La classe politica giapponese, intanto, si sta dimostrando incapace di avviare speditamente una riforma severa e radicale del sistema bancario e di intraprendere adeguate misure fiscali in grado di stimolare l'economia; e questo significa che per molti mesi, forse fino alla metà del prossimo anno, la seconda potenza economica del mondo non potrà nemmeno incominciare a fungere da motore per la ripresa in Asia.

Il disastro economico in Russia è stato scatenato in gran parte, com'è ovvio, dall'effetto domino della crisi asiatica: numerosi grandi investitori internazionali hanno effettuato analisi approfondite su diverse economie di mercato emergenti (in Russia, ma anche in paesi come il Sudafrica, il Brasile e il Messico), ne hanno ricavato inquietanti parallelismi, e se ne sono tirati fuori. Ma la crisi russa non è esclusivamente economica: è anche il risultato di una paralisi politica all'interno di un'economia dominata dalla mafia, una crisi che rimarrà ingovernabile fino a quando si continuerà a proteggere una classe dominante che esporta capitali all'estero per il proprio profitto personale, e fino a quando i nostalgici del comunismo sovietico continueranno a fare la guerra a un Boris Eltsin ormai screditato, il quale non ha fatto altro che cambiare primi ministri e consiglieri con la stessa frequenza con cui la gente comune si cambia la camicia.

Stando così le cose, Wall Street continuerà a mostrarsi inconsistente e le borse dell'Europa e dell'Asia manterranno il loro andamento altalenante, secondo un modello che riflette la natura interdipendente dei mercati, in questo scorcio di secolo dominato dalla globalizzazione.
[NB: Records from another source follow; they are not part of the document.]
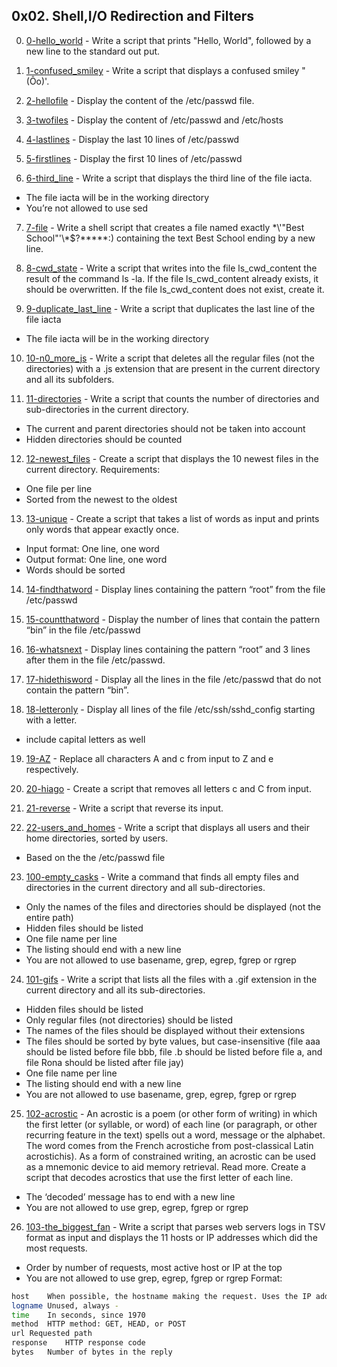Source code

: ## 0x02. Shell,I/O Redirection and Filters

0. [0-hello_world](./0-hello_world) - Write a script that prints "Hello, World", followed by a new line to the standard out put.

1. [1-confused_smiley](./1-confused_smiley) - Write a script that displays a confused smiley "(Ôo)'.

2. [2-hellofile](./2-hellofile) - Display the content of the /etc/passwd file.

3. [3-twofiles](./3-twofiles) - Display the content of /etc/passwd and /etc/hosts

4. [4-lastlines](./4-lastlines) - Display the last 10 lines of /etc/passwd

5. [5-firstlines](./5-firstlines) - Display the first 10 lines of /etc/passwd

6. [6-third_line](./6-third_line) - Write a script that displays the third line of the file iacta.
 - The file iacta will be in the working directory
 - You’re not allowed to use sed

7. [7-file](./7-file) - Write a shell script that creates a file named exactly \*\\'"Best School"\'\\*$\?\*\*\*\*\*:) containing the text Best School ending by a new line.

8. [8-cwd_state](./8-cwd_state) - Write a script that writes into the file ls_cwd_content the result of the command ls -la. If the file ls_cwd_content already exists, it should be overwritten. If the file ls_cwd_content does not exist, create it.

9. [9-duplicate_last_line](./9-duplicate_last_line) - Write a script that duplicates the last line of the file iacta
 - The file iacta will be in the working directory

10. [10-n0_more_js](./10-no_more_js) - Write a script that deletes all the regular files (not the directories) with a .js extension that are present in the current directory and all its subfolders.

11. [11-directories](./11-directories) - Write a script that counts the number of directories and sub-directories in the current directory.
 - The current and parent directories should not be taken into account
 - Hidden directories should be counted

12. [12-newest_files](./12-newest_files) - Create a script that displays the 10 newest files in the current directory.
Requirements:
 - One file per line
 - Sorted from the newest to the oldest

13. [13-unique](./13-unique) - Create a script that takes a list of words as input and prints only words that appear exactly once.
 - Input format: One line, one word
 - Output format: One line, one word
 - Words should be sorted

14. [14-findthatword](./14-findthatword) - Display lines containing the pattern “root” from the file /etc/passwd

15. [15-countthatword](./15-countthatword) - Display the number of lines that contain the pattern “bin” in the file /etc/passwd

16. [16-whatsnext](./16-whatsnext) - Display lines containing the pattern “root” and 3 lines after them in the file /etc/passwd.

17. [17-hidethisword](./17-hidethisword) - Display all the lines in the file /etc/passwd that do not contain the pattern “bin”.

18. [18-letteronly](./18-letteronly) - Display all lines of the file /etc/ssh/sshd_config starting with a letter.
 - include capital letters as well

19. [19-AZ](./19-AZ) - Replace all characters A and c from input to Z and e respectively.

20. [20-hiago](./20-hiago) - Create a script that removes all letters c and C from input.

21. [21-reverse](./21-reverse) - Write a script that reverse its input.

22. [22-users_and_homes](./22-users_and_homes) - Write a script that displays all users and their home directories, sorted by users.
 - Based on the the /etc/passwd file

23. [100-empty_casks](./100-empty_casks) - Write a command that finds all empty files and directories in the current directory and all sub-directories.
 - Only the names of the files and directories should be displayed (not the entire path)
 - Hidden files should be listed
 - One file name per line
 - The listing should end with a new line
 - You are not allowed to use basename, grep, egrep, fgrep or rgrep

24. [101-gifs](./101-gifs) - Write a script that lists all the files with a .gif extension in the current directory and all its sub-directories.
 - Hidden files should be listed
 - Only regular files (not directories) should be listed
 - The names of the files should be displayed without their extensions
 - The files should be sorted by byte values, but case-insensitive (file aaa should be listed before file bbb, file .b should be listed before file a, and file Rona should be listed after file jay)
 - One file name per line
 - The listing should end with a new line
 - You are not allowed to use basename, grep, egrep, fgrep or rgrep

25. [102-acrostic](./102-acrostic) - An acrostic is a poem (or other form of writing) in which the first letter (or syllable, or word) of each line (or paragraph, or other recurring feature in the text) spells out a word, message or the alphabet. The word comes from the French acrostiche from post-classical Latin acrostichis). As a form of constrained writing, an acrostic can be used as a mnemonic device to aid memory retrieval. Read more.
Create a script that decodes acrostics that use the first letter of each line.
 - The ‘decoded’ message has to end with a new line
 - You are not allowed to use grep, egrep, fgrep or rgrep

26. [103-the_biggest_fan](./103-the_biggest_fan) - Write a script that parses web servers logs in TSV format as input and displays the 11 hosts or IP addresses which did the most requests.
 - Order by number of requests, most active host or IP at the top
 - You are not allowed to use grep, egrep, fgrep or rgrep
Format:

```sh
host    When possible, the hostname making the request. Uses the IP address if the hostname was unavailable.
logname Unused, always -
time    In seconds, since 1970
method  HTTP method: GET, HEAD, or POST
url Requested path
response    HTTP response code
bytes   Number of bytes in the reply

```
Mi rendo conto di aver tracciato un quadro piuttosto cupo, ma sono convinto di essere stato realistico. Intediamoci: la mia non è la previsione di una depressione globale; sono convinto però che andiamo incontro a un periodo durissimo, in cui l'uragano finanziario internazionale provocherà danni più o meno collaterali in tutta l'Europa, Italia compresa. Il solo interrogativo riguarda l'entità di tali danni.
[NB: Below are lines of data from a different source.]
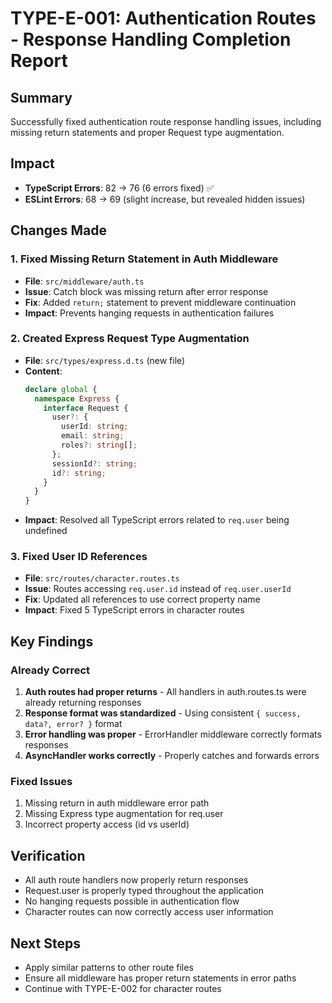 # TYPE-E-001: Authentication Routes - Response Handling Completion Report

## Summary
Successfully fixed authentication route response handling issues, including missing return statements and proper Request type augmentation.

## Impact
- **TypeScript Errors**: 82 → 76 (6 errors fixed) ✅
- **ESLint Errors**: 68 → 69 (slight increase, but revealed hidden issues)

## Changes Made

### 1. Fixed Missing Return Statement in Auth Middleware
- **File**: `src/middleware/auth.ts`
- **Issue**: Catch block was missing return after error response
- **Fix**: Added `return;` statement to prevent middleware continuation
- **Impact**: Prevents hanging requests in authentication failures

### 2. Created Express Request Type Augmentation
- **File**: `src/types/express.d.ts` (new file)
- **Content**: 
  ```typescript
  declare global {
    namespace Express {
      interface Request {
        user?: {
          userId: string;
          email: string;
          roles?: string[];
        };
        sessionId?: string;
        id?: string;
      }
    }
  }
  ```
- **Impact**: Resolved all TypeScript errors related to `req.user` being undefined

### 3. Fixed User ID References
- **File**: `src/routes/character.routes.ts`
- **Issue**: Routes accessing `req.user.id` instead of `req.user.userId`
- **Fix**: Updated all references to use correct property name
- **Impact**: Fixed 5 TypeScript errors in character routes

## Key Findings

### Already Correct
1. **Auth routes had proper returns** - All handlers in auth.routes.ts were already returning responses
2. **Response format was standardized** - Using consistent `{ success, data?, error? }` format
3. **Error handling was proper** - ErrorHandler middleware correctly formats responses
4. **AsyncHandler works correctly** - Properly catches and forwards errors

### Fixed Issues
1. Missing return in auth middleware error path
2. Missing Express type augmentation for req.user
3. Incorrect property access (id vs userId)

## Verification
- All auth route handlers now properly return responses
- Request.user is properly typed throughout the application
- No hanging requests possible in authentication flow
- Character routes can now correctly access user information

## Next Steps
- Apply similar patterns to other route files
- Ensure all middleware has proper return statements in error paths
- Continue with TYPE-E-002 for character routes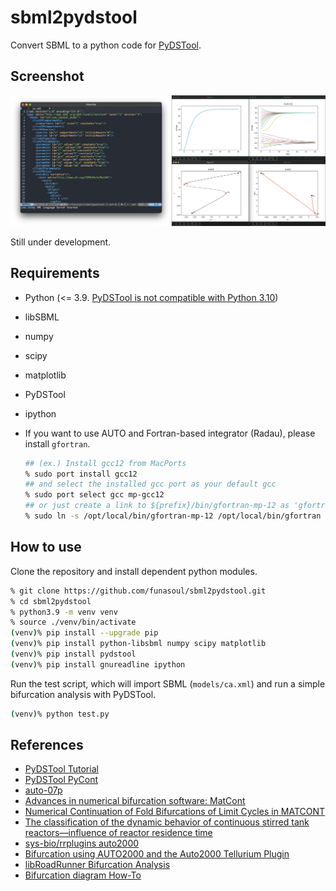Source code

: # sbml2pydstool
Convert SBML to a python code for [PyDSTool](https://github.com/robclewley/pydstool).

## Screenshot
![screenshot](https://raw.githubusercontent.com/funasoul/sbml2pydstool/images/sbml2pydstool.png)

Still under development.

## Requirements
- Python (<= 3.9. [PyDSTool is not compatible with Python 3.10](https://getdocs.org/Python/docs/3.10/whatsnew/3.10#Removed))
- libSBML
- numpy
- scipy
- matplotlib
- PyDSTool
- ipython

- If you want to use AUTO and Fortran-based integrator (Radau), please install `gfortran`.
  ```sh
  ## (ex.) Install gcc12 from MacPorts
  % sudo port install gcc12
  ## and select the installed gcc port as your default gcc
  % sudo port select gcc mp-gcc12
  ## or just create a link to ${prefix}/bin/gfortran-mp-12 as 'gfortran'.
  % sudo ln -s /opt/local/bin/gfortran-mp-12 /opt/local/bin/gfortran
  ```

## How to use
Clone the repository and install dependent python modules.
```sh
% git clone https://github.com/funasoul/sbml2pydstool.git
% cd sbml2pydstool
% python3.9 -m venv venv
% source ./venv/bin/activate
(venv)% pip install --upgrade pip
(venv)% pip install python-libsbml numpy scipy matplotlib
(venv)% pip install pydstool
(venv)% pip install gnureadline ipython
```

Run the test script, which will import SBML (`models/ca.xml`) and run a simple bifurcation analysis with PyDSTool.
```sh
(venv)% python test.py
```

## References
- [PyDSTool Tutorial](https://pydstool.github.io/PyDSTool/Tutorial.html)
- [PyDSTool PyCont](https://pydstool.github.io/PyDSTool/PyCont.html)
- [auto-07p](https://github.com/auto-07p/auto-07p)
- [Advances in numerical bifurcation software: MatCont](https://biblio.ugent.be/publication/8615817)
- [Numerical Continuation of Fold Bifurcations of Limit Cycles in MATCONT](https://dl.acm.org/doi/10.5555/1764172.1764253)
- [The classification of the dynamic behavior of continuous stirred tank reactors—influence of reactor residence time](https://www.sciencedirect.com/science/article/pii/0009250976850580)
- [sys-bio/rrplugins auto2000](https://github.com/sys-bio/rrplugins/tree/master/plugins/released/auto2000)
- [Bifurcation using AUTO2000 and the Auto2000 Tellurium Plugin](https://sys-bio.github.io/rrplugins/docs/plugins/auto2000/index.html)
- [libRoadRunner Bifurcation Analysis](https://sys-bio.github.io/roadrunner/docs-build/bifurcation.html)
- [Bifurcation diagram How-To](https://groups.google.com/g/copasi-user-forum/c/T-he9VwGaPw)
Il mio consiglio ai lettori di Caffè Europa è questo: seguite attentamente le vicende delle prossime settimane. Vedrete e sentirete molti leader politici europei e americani che cercheranno di calmare, di attenuare, di ricostruire e recuperare fiducia, di controbilanciare il pessimismo degli investitori spaventati.

Ignorate le loro parole. Non serviranno ad abbreviare la crisi. Ma se incomincerete a vedere le principali banche centrali europee e americane ridurre i tassi di interesse per contribuire a disperdere le nubi, allora siete autorizzati a sperare. Abbassare i tassi di interesse sarebbe un modo intelligente di difendere e stimolare la crescita. Ma finché ciò non accade, allacciate le cinture di sicurezza. Siamo ancora sulle montagne russe.